▶ **Work order**
Nothing but the line with "I have found" and the lines after it should appear, each retyped exactly as in the listing.

-- Records supplied follows --

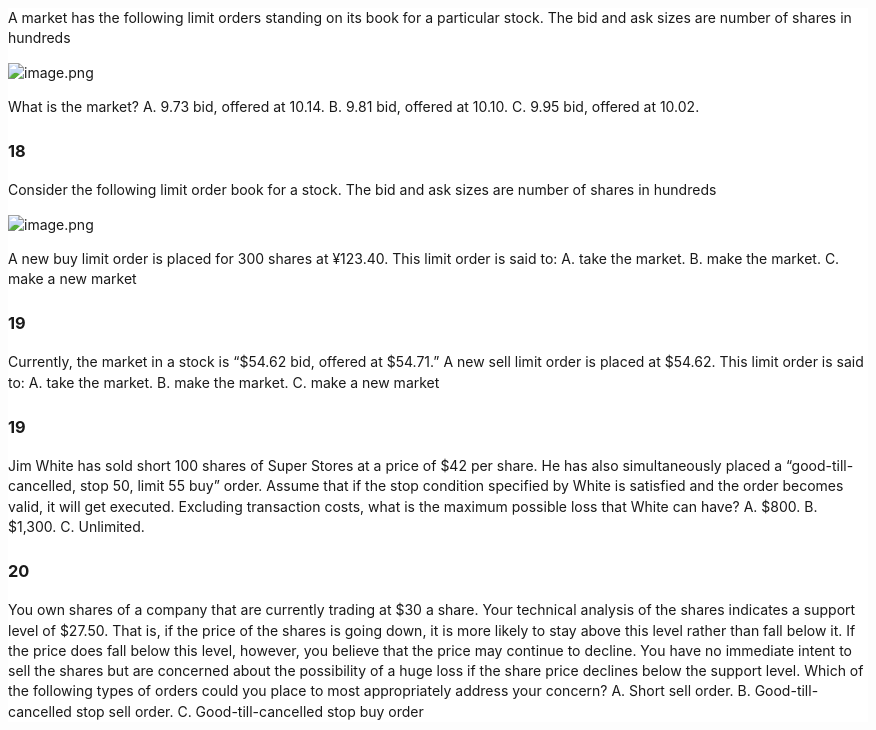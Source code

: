 A market has the following limit orders standing on its book for a particular
stock. The bid and ask sizes are number of shares in hundreds


![image.png](https://note.youdao.com/yws/res/8/WEBRESOURCE33a6112594a2e139c9c364fcd9e05b38)

What is the market?
A. 9.73 bid, offered at 10.14.
B. 9.81 bid, offered at 10.10.
C. 9.95 bid, offered at 10.02.


### 18


Consider the following limit order book for a stock. The bid and ask sizes are
number of shares in hundreds

![image.png](https://note.youdao.com/yws/res/7/WEBRESOURCE570d243ac246d33c6da041593be8f677)

A new buy limit order is placed for 300 shares at ¥123.40. This limit order is said
to:
A. take the market.
B. make the market.
C. make a new market
### 19
Currently, the market in a stock is “$54.62 bid, offered at $54.71.” A new
sell limit order is placed at $54.62. This limit order is said to:
A. take the market.
B. make the market.
C. make a new market


### 19

Jim White has sold short 100 shares of Super Stores at a price of $42
per share. He has also simultaneously placed a “good-till-cancelled,
stop 50, limit 55 buy” order. Assume that if the stop condition specified
by White is satisfied and the order becomes valid, it will get executed.
Excluding transaction costs, what is the maximum possible loss that
White can have?
A. $800.
B. $1,300.
C. Unlimited.


### 20

You own shares of a company that are currently trading at $30 a share.
Your technical analysis of the shares indicates a support level of $27.50.
That is, if the price of the shares is going down, it is more likely to stay
above this level rather than fall below it. If the price does fall below this
level, however, you believe that the price may continue to decline. You
have no immediate intent to sell the shares but are concerned about
the possibility of a huge loss if the share price declines below the
support level. Which of the following types of orders could you place
to most appropriately address your concern?
A. Short sell order.
B. Good-till-cancelled stop sell order.
C. Good-till-cancelled stop buy order
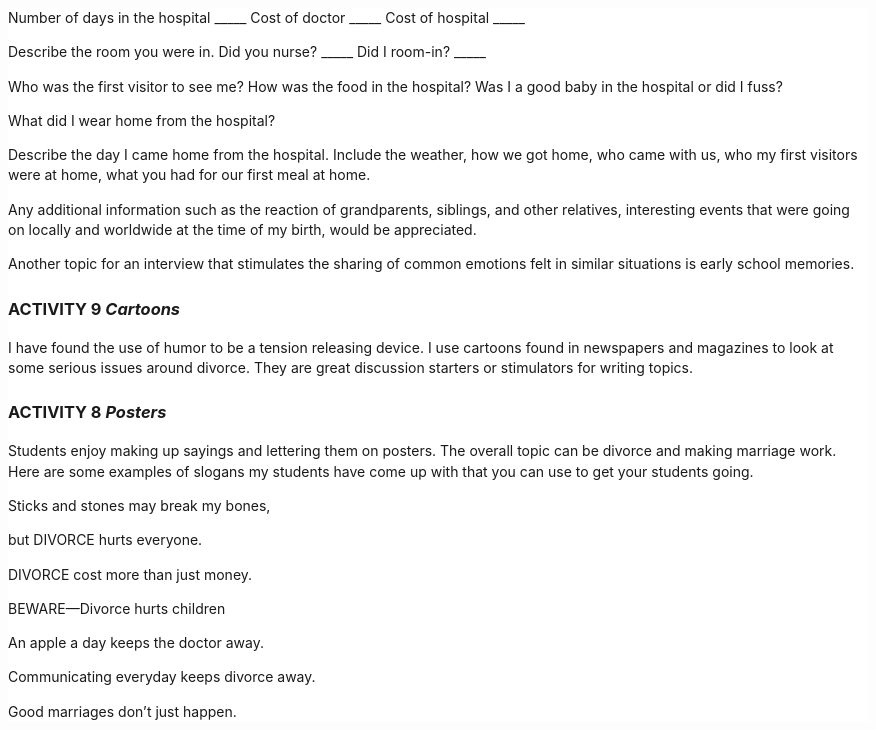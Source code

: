 Number of days in the hospital _____ Cost of doctor _____ Cost of hospital _____
</p>
<p>
Describe the room you were in. Did you nurse? _____ Did I room-in? _____
</p>
<p>
Who was the first visitor to see me? How was the food in the hospital? Was I a good baby in the hospital or did I fuss?
</p>
<p>
What did I wear home from the hospital?
</p>
<p>
Describe the day I came home from the hospital. Include the weather, how we got home, who came with us, who my first visitors were at home, what you had for our first meal at home.
</p>
<p>
Any additional information such as the reaction of grandparents, siblings, and other relatives, interesting events that were going on locally and worldwide at the time of my birth, would be appreciated.
</p>
<p>
Another topic for an interview that stimulates the sharing of common emotions felt in similar situations is early school memories.
</p>
<h3>
ACTIVITY 9
<i>
Cartoons
</i>
</h3>
I have found the use of humor to be a tension releasing device. I use cartoons found in newspapers and magazines to look at some serious issues around divorce. They are great discussion starters or stimulators for writing topics.
<h3>
ACTIVITY 8
<i>
Posters
</i>
</h3>
Students enjoy making up sayings and lettering them on posters. The overall topic can be divorce and making marriage work. Here are some examples of slogans my students have come up with that you can use to get your students going.
<p>
Sticks and stones may break my bones,
</p>
<p>
but DIVORCE hurts everyone.
</p>
<p>
DIVORCE cost more than just money.
</p>
<p>
BEWARE—Divorce hurts children
</p>
<p>
An apple a day keeps the doctor away.
</p>
<p>
Communicating everyday keeps divorce away.
</p>
<p>
Good marriages don’t just happen.
</p>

-- Records supplied concluded --

▶ **Task response**
I have found the use of humor to be a tension releasing device. I use cartoons found in newspapers and magazines to look at some serious issues around divorce. They are great discussion starters or stimulators for writing topics.
<h3>
ACTIVITY 8
<i>
Posters
</i>
</h3>
Students enjoy making up sayings and lettering them on posters. The overall topic can be divorce and making marriage work. Here are some examples of slogans my students have come up with that you can use to get your students going.
<p>
Sticks and stones may break my bones,
</p>
<p>
but DIVORCE hurts everyone.
</p>
<p>
DIVORCE cost more than just money.
</p>
<p>
BEWARE—Divorce hurts children
</p>
<p>
An apple a day keeps the doctor away.
</p>
<p>
Communicating everyday keeps divorce away.
</p>
<p>
Good marriages don’t just happen.
</p>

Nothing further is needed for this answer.